Not only do we need professionals to recognize that a brand is warm, brave, friendly or witty — they also must provide feedback on how well ChatGPT has captured those qualities. The technology can be refined with training and consistency, but it always requires a gut check from a human. 

 

 

Can: Rapidly generate a lot of creative options

How long do you think it would take you to write 100 headlines? At the end of the task, how many do you think you would be proud of?

ChatGPT reduces a lot of the tedium of the creative process by quickly generating more collateral than a marketing professional could feasibly create in the same time frame,  freeing that human up to choose the most effective versions or get inspiration from the generated options. 

Under this theory of use, even if you ultimately reject many of the options ChatGPT generates, the work saved in the brainstorming phase still allows you to move forward with less friction. 

Can’t: Choose the best option in a real-world context

At the end of the day, effective advertising evokes an emotional response. While ChatGPT is a powerful tool for content generation, it’s up to us to interpret its outputs through a human lens.
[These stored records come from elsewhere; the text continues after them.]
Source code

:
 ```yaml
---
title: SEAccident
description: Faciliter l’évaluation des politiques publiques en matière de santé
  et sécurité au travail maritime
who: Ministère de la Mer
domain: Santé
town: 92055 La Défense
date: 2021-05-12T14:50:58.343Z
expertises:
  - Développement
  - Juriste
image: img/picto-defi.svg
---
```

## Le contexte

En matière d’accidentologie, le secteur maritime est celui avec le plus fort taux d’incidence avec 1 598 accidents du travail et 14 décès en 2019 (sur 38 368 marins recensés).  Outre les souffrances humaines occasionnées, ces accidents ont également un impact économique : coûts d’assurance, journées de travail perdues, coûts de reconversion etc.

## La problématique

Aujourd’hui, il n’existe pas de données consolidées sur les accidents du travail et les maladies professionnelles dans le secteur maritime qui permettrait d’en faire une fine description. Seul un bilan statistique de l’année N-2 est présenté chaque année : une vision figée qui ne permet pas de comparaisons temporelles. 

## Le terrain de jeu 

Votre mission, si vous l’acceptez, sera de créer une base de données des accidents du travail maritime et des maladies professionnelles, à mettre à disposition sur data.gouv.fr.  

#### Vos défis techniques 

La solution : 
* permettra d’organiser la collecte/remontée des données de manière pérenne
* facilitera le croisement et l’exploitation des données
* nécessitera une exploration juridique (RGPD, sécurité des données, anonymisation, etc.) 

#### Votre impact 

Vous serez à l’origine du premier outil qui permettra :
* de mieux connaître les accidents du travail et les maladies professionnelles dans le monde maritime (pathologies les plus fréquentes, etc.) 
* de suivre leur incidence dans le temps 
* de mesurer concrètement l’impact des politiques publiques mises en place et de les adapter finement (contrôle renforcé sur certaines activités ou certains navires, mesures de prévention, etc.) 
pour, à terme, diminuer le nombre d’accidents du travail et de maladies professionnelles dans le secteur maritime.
If you recall what befell American Airlines when they blindly translated their 1987 ad campaign into Spanish (“Fly in leather,” unfortunately became “Fly naked”), it’s easy to recognize the role of knowledgeable human beings in detecting nuance. What makes an option “optimal” in the context of a broader marketing strategy will always be a mixture of art and science — something can be technically correct but all wrong for a particular audience or situation. 

Like autopilot on an airplane or lane assist on a newer model vehicle, generative AI is a tool to help skilled professionals do their jobs better — not a replacement for the person behind the wheel. As more and more of the tedious aspects of a task can be outsourced to machine learning, the minds behind future campaigns will have more bandwidth to innovate and strategize.